◆ **Excerpted data**
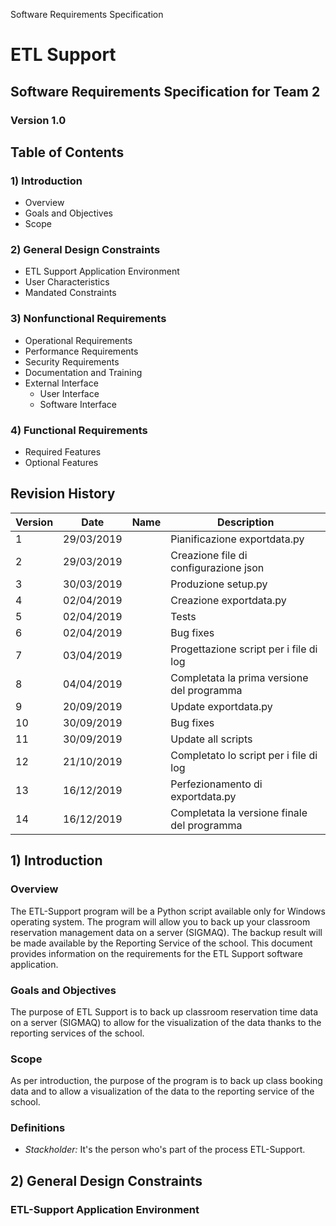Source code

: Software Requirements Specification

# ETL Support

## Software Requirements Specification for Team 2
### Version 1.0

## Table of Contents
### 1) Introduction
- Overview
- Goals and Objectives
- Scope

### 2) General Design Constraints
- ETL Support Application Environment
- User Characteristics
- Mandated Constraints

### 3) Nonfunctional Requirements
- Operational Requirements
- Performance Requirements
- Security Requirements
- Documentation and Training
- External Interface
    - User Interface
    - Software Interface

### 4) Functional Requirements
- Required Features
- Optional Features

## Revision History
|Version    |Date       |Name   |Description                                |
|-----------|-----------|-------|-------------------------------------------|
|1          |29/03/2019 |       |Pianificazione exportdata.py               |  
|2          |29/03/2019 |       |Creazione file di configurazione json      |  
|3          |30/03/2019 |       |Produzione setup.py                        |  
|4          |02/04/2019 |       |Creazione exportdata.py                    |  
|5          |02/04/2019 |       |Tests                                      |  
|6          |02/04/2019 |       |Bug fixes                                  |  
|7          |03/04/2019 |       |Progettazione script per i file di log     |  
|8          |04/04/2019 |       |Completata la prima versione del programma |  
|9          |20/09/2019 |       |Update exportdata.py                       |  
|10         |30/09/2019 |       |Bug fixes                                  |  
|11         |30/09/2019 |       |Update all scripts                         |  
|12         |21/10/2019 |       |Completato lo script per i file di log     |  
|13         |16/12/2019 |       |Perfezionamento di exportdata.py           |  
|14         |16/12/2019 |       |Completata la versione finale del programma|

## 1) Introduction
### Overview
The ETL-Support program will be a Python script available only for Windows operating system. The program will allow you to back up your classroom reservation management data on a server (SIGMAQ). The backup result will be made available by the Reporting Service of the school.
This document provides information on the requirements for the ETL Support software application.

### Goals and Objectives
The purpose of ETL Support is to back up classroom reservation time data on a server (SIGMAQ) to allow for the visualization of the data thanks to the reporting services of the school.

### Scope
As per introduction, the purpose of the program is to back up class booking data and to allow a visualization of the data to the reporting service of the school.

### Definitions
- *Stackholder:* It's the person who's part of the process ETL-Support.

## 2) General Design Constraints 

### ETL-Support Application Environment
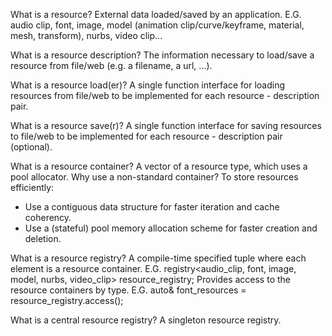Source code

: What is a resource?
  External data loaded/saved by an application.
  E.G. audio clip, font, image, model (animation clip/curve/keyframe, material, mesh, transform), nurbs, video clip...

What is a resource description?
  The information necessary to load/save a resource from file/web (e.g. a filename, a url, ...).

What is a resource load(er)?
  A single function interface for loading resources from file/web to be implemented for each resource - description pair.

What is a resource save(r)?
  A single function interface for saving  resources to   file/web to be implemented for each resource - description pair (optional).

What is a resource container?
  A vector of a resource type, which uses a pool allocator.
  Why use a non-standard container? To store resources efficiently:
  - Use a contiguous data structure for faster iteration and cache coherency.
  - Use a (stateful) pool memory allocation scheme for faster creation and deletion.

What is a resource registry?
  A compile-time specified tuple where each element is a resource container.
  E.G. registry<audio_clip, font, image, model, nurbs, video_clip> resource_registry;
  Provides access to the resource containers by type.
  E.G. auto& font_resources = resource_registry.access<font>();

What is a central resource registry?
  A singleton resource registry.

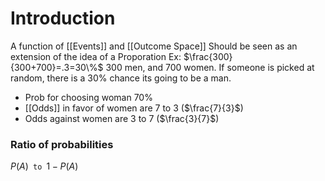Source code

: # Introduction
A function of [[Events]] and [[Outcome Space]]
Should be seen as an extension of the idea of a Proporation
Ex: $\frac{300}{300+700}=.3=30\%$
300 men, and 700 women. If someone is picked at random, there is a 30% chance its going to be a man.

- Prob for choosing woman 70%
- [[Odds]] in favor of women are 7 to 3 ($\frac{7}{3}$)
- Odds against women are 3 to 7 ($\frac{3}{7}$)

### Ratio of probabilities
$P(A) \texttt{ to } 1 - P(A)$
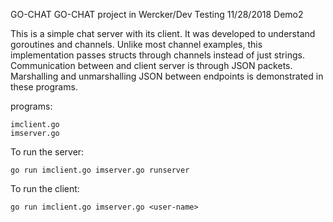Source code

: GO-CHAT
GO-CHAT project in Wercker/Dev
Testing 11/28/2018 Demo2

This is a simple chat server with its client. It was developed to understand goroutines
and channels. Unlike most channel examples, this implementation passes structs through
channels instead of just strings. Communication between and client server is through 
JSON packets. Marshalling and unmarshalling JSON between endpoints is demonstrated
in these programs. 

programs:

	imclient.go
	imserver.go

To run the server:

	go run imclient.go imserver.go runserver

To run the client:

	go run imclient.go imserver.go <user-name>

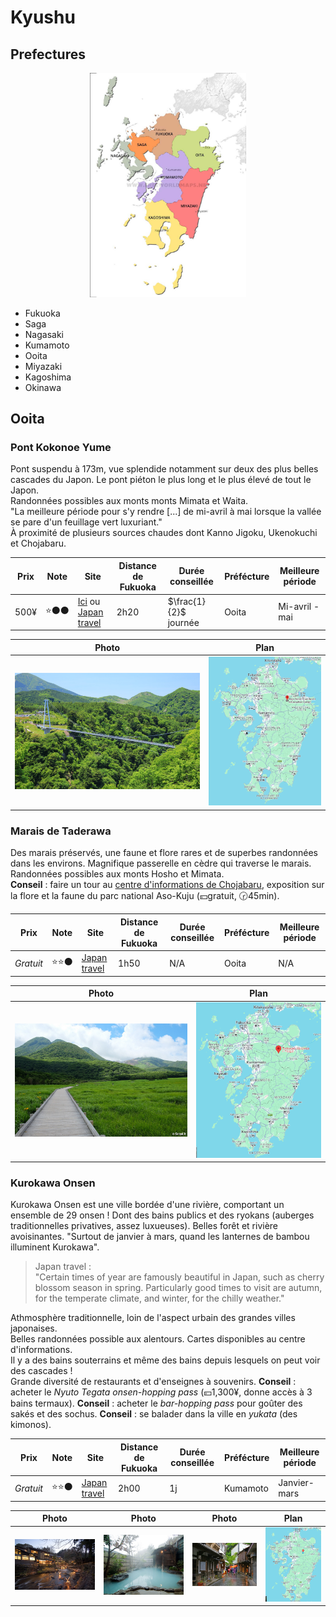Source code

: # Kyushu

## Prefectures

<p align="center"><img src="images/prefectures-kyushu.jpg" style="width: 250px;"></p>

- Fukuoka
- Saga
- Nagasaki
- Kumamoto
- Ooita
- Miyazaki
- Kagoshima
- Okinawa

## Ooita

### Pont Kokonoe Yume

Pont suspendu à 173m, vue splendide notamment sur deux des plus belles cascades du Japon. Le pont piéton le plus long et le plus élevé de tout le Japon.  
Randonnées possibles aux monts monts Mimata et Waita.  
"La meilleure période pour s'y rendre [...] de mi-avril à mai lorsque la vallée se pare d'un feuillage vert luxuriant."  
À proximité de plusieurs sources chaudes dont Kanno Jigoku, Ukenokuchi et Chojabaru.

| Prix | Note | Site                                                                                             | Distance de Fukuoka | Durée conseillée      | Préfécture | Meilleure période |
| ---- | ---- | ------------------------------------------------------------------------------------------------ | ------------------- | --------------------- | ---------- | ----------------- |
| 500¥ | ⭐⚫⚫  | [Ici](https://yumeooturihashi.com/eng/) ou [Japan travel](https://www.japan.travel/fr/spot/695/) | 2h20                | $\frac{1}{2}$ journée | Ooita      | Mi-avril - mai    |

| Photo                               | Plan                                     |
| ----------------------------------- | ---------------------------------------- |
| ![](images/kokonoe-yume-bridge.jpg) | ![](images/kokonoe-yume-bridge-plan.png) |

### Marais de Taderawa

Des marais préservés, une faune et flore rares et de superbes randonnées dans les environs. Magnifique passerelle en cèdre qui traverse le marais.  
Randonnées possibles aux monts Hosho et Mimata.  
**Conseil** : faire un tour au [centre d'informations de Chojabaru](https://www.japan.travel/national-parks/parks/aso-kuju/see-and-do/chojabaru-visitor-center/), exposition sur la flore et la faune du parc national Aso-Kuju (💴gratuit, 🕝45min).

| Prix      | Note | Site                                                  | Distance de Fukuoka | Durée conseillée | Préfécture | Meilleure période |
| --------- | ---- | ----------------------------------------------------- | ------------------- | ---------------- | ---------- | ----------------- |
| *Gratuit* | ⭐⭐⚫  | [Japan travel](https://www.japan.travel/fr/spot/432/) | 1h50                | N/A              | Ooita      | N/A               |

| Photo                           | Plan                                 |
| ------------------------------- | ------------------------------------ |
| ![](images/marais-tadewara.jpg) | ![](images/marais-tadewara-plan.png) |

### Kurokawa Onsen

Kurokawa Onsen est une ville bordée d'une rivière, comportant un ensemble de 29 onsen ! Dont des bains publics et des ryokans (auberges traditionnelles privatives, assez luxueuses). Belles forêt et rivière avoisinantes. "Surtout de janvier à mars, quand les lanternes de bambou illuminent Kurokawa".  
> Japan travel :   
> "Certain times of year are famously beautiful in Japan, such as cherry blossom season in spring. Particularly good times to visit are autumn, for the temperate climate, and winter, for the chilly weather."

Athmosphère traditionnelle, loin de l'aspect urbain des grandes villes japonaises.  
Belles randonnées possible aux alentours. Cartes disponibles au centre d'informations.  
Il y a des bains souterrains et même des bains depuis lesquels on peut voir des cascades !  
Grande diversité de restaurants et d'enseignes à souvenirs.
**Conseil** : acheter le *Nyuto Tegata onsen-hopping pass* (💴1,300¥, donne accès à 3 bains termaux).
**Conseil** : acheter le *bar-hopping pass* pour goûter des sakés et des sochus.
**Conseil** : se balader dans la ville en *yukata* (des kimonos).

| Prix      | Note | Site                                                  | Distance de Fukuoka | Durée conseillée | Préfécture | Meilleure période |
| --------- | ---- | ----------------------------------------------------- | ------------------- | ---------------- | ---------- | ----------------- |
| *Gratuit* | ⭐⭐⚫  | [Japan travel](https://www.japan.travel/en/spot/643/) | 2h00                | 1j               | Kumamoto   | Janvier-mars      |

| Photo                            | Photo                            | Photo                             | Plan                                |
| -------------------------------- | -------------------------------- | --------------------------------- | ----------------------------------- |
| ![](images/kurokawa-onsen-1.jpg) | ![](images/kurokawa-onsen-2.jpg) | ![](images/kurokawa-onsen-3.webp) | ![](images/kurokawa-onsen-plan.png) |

◆ **Task prompt**
Reproducing the whole listing above is not the task. Copy exactly only the lines from the one with "- Mandated Constraints" to the one with "The ETL-Support program", both kept.

◆ **Answer section**
- Mandated Constraints

### 3) Nonfunctional Requirements
- Operational Requirements
- Performance Requirements
- Security Requirements
- Documentation and Training
- External Interface
    - User Interface
    - Software Interface

### 4) Functional Requirements
- Required Features
- Optional Features

## Revision History
|Version    |Date       |Name   |Description                                |
|-----------|-----------|-------|-------------------------------------------|
|1          |29/03/2019 |       |Pianificazione exportdata.py               |  
|2          |29/03/2019 |       |Creazione file di configurazione json      |  
|3          |30/03/2019 |       |Produzione setup.py                        |  
|4          |02/04/2019 |       |Creazione exportdata.py                    |  
|5          |02/04/2019 |       |Tests                                      |  
|6          |02/04/2019 |       |Bug fixes                                  |  
|7          |03/04/2019 |       |Progettazione script per i file di log     |  
|8          |04/04/2019 |       |Completata la prima versione del programma |  
|9          |20/09/2019 |       |Update exportdata.py                       |  
|10         |30/09/2019 |       |Bug fixes                                  |  
|11         |30/09/2019 |       |Update all scripts                         |  
|12         |21/10/2019 |       |Completato lo script per i file di log     |  
|13         |16/12/2019 |       |Perfezionamento di exportdata.py           |  
|14         |16/12/2019 |       |Completata la versione finale del programma|

## 1) Introduction
### Overview
The ETL-Support program will be a Python script available only for Windows operating system. The program will allow you to back up your classroom reservation management data on a server (SIGMAQ). The backup result will be made available by the Reporting Service of the school.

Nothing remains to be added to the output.